%%

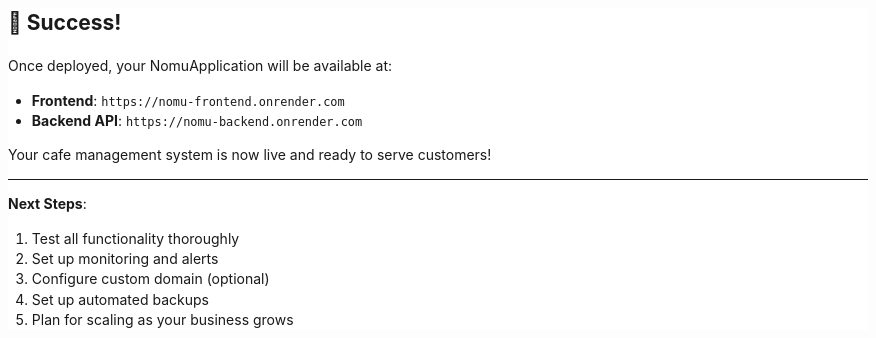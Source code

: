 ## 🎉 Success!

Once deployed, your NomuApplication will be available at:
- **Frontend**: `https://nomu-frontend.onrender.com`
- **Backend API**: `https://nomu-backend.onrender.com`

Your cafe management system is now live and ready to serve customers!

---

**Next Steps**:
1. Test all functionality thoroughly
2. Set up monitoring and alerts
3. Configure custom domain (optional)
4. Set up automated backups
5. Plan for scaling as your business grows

%%
%%

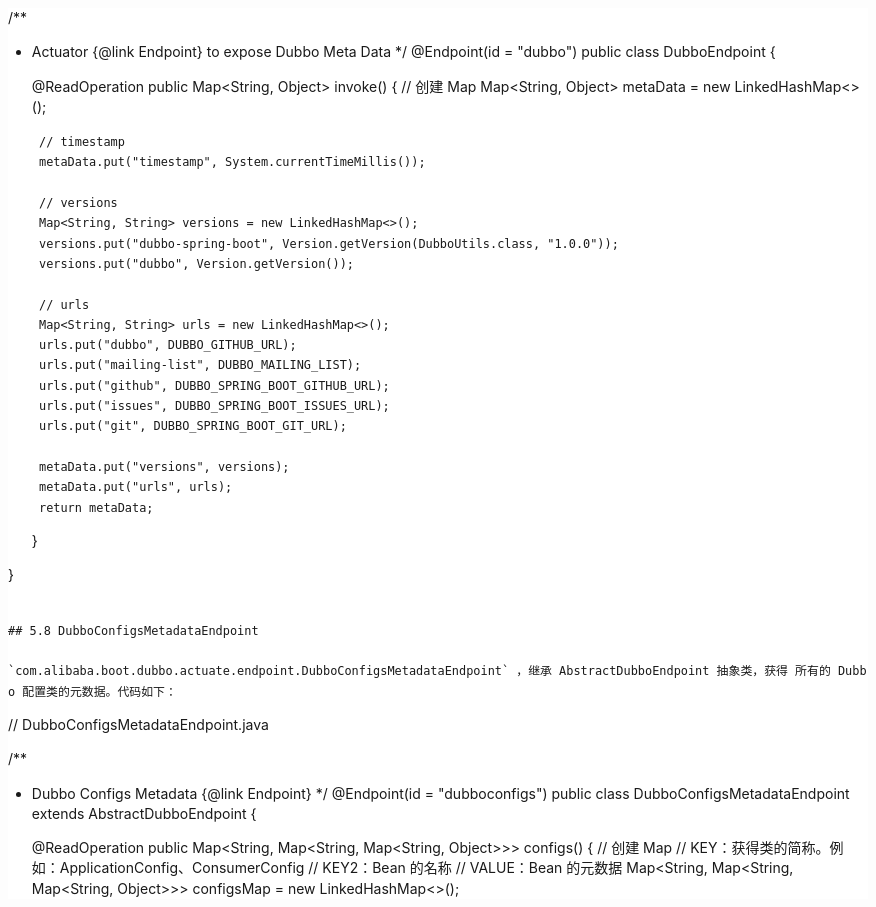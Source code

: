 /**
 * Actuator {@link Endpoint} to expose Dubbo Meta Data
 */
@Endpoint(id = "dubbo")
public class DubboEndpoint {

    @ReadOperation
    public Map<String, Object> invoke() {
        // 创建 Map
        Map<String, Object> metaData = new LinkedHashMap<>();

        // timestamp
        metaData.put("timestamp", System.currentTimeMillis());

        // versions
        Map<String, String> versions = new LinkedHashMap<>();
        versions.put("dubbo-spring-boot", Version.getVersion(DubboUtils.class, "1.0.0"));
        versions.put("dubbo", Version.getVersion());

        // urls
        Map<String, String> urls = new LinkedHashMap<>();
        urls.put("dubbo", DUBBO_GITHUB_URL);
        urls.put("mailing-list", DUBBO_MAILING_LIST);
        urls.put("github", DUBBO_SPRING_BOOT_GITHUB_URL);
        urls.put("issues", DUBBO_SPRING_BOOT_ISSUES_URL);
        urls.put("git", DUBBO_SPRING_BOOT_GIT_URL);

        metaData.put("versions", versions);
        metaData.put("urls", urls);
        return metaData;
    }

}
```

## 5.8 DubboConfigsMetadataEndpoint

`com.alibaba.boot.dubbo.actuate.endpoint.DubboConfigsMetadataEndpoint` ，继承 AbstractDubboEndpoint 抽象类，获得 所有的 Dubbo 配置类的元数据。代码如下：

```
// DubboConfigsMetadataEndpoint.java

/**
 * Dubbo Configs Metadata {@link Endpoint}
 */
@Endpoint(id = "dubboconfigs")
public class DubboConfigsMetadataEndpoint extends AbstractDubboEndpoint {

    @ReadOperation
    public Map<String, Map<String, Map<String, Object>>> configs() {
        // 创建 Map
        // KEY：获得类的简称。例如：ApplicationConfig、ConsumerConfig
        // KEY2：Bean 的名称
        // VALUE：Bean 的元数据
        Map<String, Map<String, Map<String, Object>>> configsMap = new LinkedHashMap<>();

%%

◆ Assignment
Give the number of lines above that contain the word "class", with no other text.

◆ Final answer
3